The first task of any revolution is the disarming of the police and the arming of the proletariat. This process cannot be accomplished overnight, as we’ve seen. Even the complete collapse of the German empire and its army in 1918 did not fully abolish the armed power of the state — the conservative officers of the Reich, and their reformed units, competed with the councils and the workers’ militias for control. We saw glimpses of this collapse of armed state power during the George Floyd Uprising. The spread of the movement from Minneapolis was in part catalyzed by the revolutionary example of the third precinct set on fire — here was a replicable action, both rallying cry and the thing itself, an act which called for more acts, for its insurrectionary reproduction. The destruction of the third precinct was, in part, the result of a tactical retreat by the police, a demobilization not outright defeat, after the precinct was besieged by a combination of armed and nonviolent protestors. Here, too, we saw the replication of new “frontliner tactics,” in part learned from the Hong Kong uprising of 2018 — the tactical use of lasers, umbrellas, and fireworks to combat and defend oneself from the police. 
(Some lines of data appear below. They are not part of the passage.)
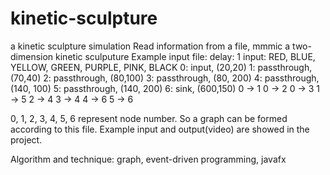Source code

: # kinetic-sculpture
a kinetic sculpture simulation
Read information from a file, mmmic a two-dimension kinetic sculputure
Example input file: 
delay: 1
input: RED, BLUE, YELLOW, GREEN, PURPLE, PINK, BLACK
0: input, (20,20)
1: passthrough, (70,40)
2: passthrough, (80,100)
3: passthrough, (80, 200)
4: passthrough, (140, 100)
5: passthrough, (140, 200)
6: sink, (600,150)
0 -> 1
0 -> 2
0 -> 3
1 -> 5
2 -> 4
3 -> 4
4 -> 6
5 -> 6

0, 1, 2, 3, 4, 5, 6 represent node number. So a graph can be formed according to this file.
Example input and output(video) are showed in the project.

Algorithm and technique: graph, event-driven programming, javafx
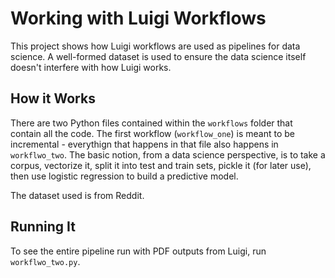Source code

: # Working with Luigi Workflows

This project shows how Luigi workflows are used as pipelines for data science. A well-formed dataset is used to ensure the data science itself doesn't interfere with how Luigi works.

## How it Works

There are two Python files contained within the `workflows` folder that contain all the code. The first workflow (`workflow_one`) is meant to be incremental - everythign that happens in that file also happens in `workflwo_two`. The basic notion, from a data science perspective, is to take a corpus, vectorize it, split it into test and train sets, pickle it (for later use), then use logistic regression to build a predictive model.

The dataset used is from Reddit.

## Running It
To see the entire pipeline run with PDF outputs from Luigi, run `workflwo_two.py`.



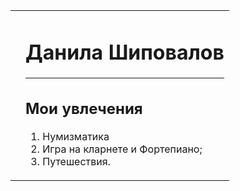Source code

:  <table>
  <tr>
  <th>
   <td>
   <h1>Данила Шиповалов</h1>
   <hr>
   <h2> Мои увлечения </h2>
   <ol>
   <li>Нумизматика</li>
   <li>Игра на кларнете и          Фортепиано;</li>
   <li>Путешествия.</li>
  </tr>
  </table>

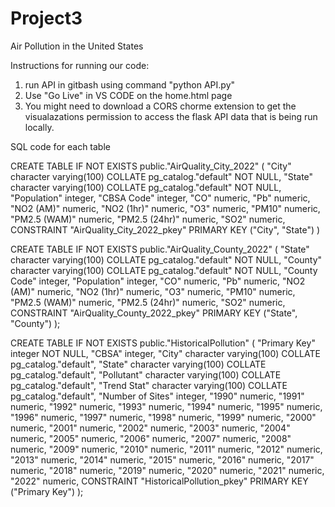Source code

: # Project3
Air Pollution in the United States

Instructions for running our code:
1. run API in gitbash using command "python API.py"
2. Use "Go Live" in VS CODE on the home.html page
3. You might need to download a CORS chorme extension to get the visualazations permission to access the flask API data that is being run locally.


SQL code for each table

CREATE TABLE IF NOT EXISTS public."AirQuality_City_2022"
(
    "City" character varying(100) COLLATE pg_catalog."default" NOT NULL,
    "State" character varying(100) COLLATE pg_catalog."default" NOT NULL,
    "Population" integer,
    "CBSA Code" integer,
    "CO" numeric,
    "Pb" numeric,
    "NO2 (AM)" numeric,
    "NO2 (1hr)" numeric,
    "O3" numeric,
    "PM10" numeric,
    "PM2.5 (WAM)" numeric,
    "PM2.5 (24hr)" numeric,
    "SO2" numeric,
    CONSTRAINT "AirQuality_City_2022_pkey" PRIMARY KEY ("City", "State")
)

CREATE TABLE IF NOT EXISTS public."AirQuality_County_2022"
(
    "State" character varying(100) COLLATE pg_catalog."default" NOT NULL,
    "County" character varying(100) COLLATE pg_catalog."default" NOT NULL,
    "County Code" integer,
    "Population" integer,
    "CO" numeric,
    "Pb" numeric,
    "NO2 (AM)" numeric,
    "NO2 (1hr)" numeric,
    "O3" numeric,
    "PM10" numeric,
    "PM2.5 (WAM)" numeric,
    "PM2.5 (24hr)" numeric,
    "SO2" numeric,
    CONSTRAINT "AirQuality_County_2022_pkey" PRIMARY KEY ("State", "County")
);

CREATE TABLE IF NOT EXISTS public."HistoricalPollution"
(
    "Primary Key" integer NOT NULL,
    "CBSA" integer,
    "City" character varying(100) COLLATE pg_catalog."default",
    "State" character varying(100) COLLATE pg_catalog."default",
    "Pollutant" character varying(100) COLLATE pg_catalog."default",
    "Trend Stat" character varying(100) COLLATE pg_catalog."default",
    "Number of Sites" integer,
    "1990" numeric,
    "1991" numeric,
    "1992" numeric,
    "1993" numeric,
    "1994" numeric,
    "1995" numeric,
    "1996" numeric,
    "1997" numeric,
    "1998" numeric,
    "1999" numeric,
    "2000" numeric,
    "2001" numeric,
    "2002" numeric,
    "2003" numeric,
    "2004" numeric,
    "2005" numeric,
    "2006" numeric,
    "2007" numeric,
    "2008" numeric,
    "2009" numeric,
    "2010" numeric,
    "2011" numeric,
    "2012" numeric,
    "2013" numeric,
    "2014" numeric,
    "2015" numeric,
    "2016" numeric,
    "2017" numeric,
    "2018" numeric,
    "2019" numeric,
    "2020" numeric,
    "2021" numeric,
    "2022" numeric,
    CONSTRAINT "HistoricalPollution_pkey" PRIMARY KEY ("Primary Key")
);
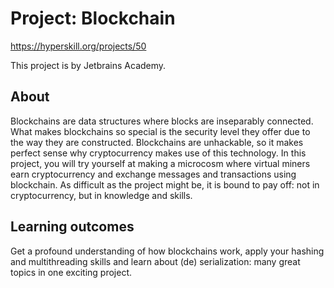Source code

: # Project: Blockchain

https://hyperskill.org/projects/50

This project is by Jetbrains Academy.

## About

Blockchains are data structures where blocks are inseparably connected. What makes blockchains so special is the
security level they offer due to the way they are constructed. Blockchains are unhackable, so it makes perfect sense why
cryptocurrency makes use of this technology. In this project, you will try yourself at making a microcosm where virtual
miners earn cryptocurrency and exchange messages and transactions using blockchain. As difficult as the project might
be, it is bound to pay off: not in cryptocurrency, but in knowledge and skills.

## Learning outcomes

Get a profound understanding of how blockchains work, apply your hashing and multithreading skills and learn about (de)
serialization: many great topics in one exciting project.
The movement was characterized, however, by the inability of this action to spread. In early June, in Seattle, where crowds were particularly focused on fighting with the police, skirmishes in front of the police station in the liberal Capitol Hill district led to a similar demobilization, as officers retreated from the building. Some present wanted to burn this police station, too, and attempted to do so, but were restrained by the informal militia present, who were there ostensibly to defend against attacks from MAGA and neo-fascist counter-­protestors but in this instance were policing the movement. The decision was instead made to occupy, barricade, and defend the area, now a police-free autonomous zone. Here was another potentially replicable form selected by struggle itself, the autonomous zone, and such zones had already formed in Minneapolis at the site where George Floyd was murdered and would form in other areas as well, as informal loci for the movement. For example, after the police murder of Rayshard Brooks at a Wendy’s in Atlanta later in the summer, abolitionist crowds surrounded the fast-food restaurant, burned it, and established an autonomous zone there. That these two revolutionary examples — burning and occupying — were at odds in Seattle, when it is clear that destroying police power and establishing police-­free zones are complementary activities, even perhaps activities that presuppose each other, indicates the incoherence of the movement and its undefined goals.
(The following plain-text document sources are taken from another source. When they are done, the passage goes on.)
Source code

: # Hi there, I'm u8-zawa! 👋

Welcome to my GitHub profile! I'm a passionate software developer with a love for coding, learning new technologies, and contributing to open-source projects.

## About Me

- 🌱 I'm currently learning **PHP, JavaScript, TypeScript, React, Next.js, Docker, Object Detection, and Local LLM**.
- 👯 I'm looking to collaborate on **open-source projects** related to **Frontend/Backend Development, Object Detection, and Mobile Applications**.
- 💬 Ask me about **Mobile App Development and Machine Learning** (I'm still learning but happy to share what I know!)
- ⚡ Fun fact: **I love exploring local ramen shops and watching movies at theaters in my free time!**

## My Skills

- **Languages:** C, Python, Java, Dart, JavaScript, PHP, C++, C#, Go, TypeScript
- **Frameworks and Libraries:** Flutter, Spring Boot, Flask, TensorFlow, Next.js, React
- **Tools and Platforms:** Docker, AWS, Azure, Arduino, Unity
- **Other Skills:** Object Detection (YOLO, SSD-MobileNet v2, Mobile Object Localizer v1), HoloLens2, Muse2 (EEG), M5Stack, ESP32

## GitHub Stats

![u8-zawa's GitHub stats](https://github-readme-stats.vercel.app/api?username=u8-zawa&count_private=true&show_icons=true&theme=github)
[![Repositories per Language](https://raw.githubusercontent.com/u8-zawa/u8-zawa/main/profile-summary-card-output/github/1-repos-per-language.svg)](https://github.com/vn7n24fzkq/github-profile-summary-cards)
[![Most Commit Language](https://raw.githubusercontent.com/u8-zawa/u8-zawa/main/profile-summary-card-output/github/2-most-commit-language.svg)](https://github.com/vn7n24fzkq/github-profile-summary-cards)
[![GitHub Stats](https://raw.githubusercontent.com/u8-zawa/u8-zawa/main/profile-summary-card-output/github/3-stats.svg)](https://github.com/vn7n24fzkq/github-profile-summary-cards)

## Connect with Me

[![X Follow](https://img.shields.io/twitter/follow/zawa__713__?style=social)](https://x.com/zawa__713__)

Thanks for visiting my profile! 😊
While the burning of police stations did not spread through US cities, arson itself did. One of the first conclusions of an inquiry into the GFU is that fire is enormously effective in rendering American cities ungovernable. Fire demobilizes the police, a pattern repeated in city after city. Once a certain number of fires occur, police shift to passive protection of firefighters, traffic control, and the defense of key sites. This establishes open hunting season on private property, as inchoate looting in the city centers, near sites of confrontation, becomes increasingly organized, brazen, and extensive, with new and existing networks choosing different, poorly guarded targets, usually suburban shopping malls, at an increasing radius from the city center, and conducted with vehicles rather than on foot. In many cities this police holiday lasted for three to five nights, after which point a natural slowdown in looting and arson allowed the police to reestablish control. If they could not, the National Guard would be called in, as happened to some degree in over thirty-­one states. By early June, eighty cities were under curfew orders.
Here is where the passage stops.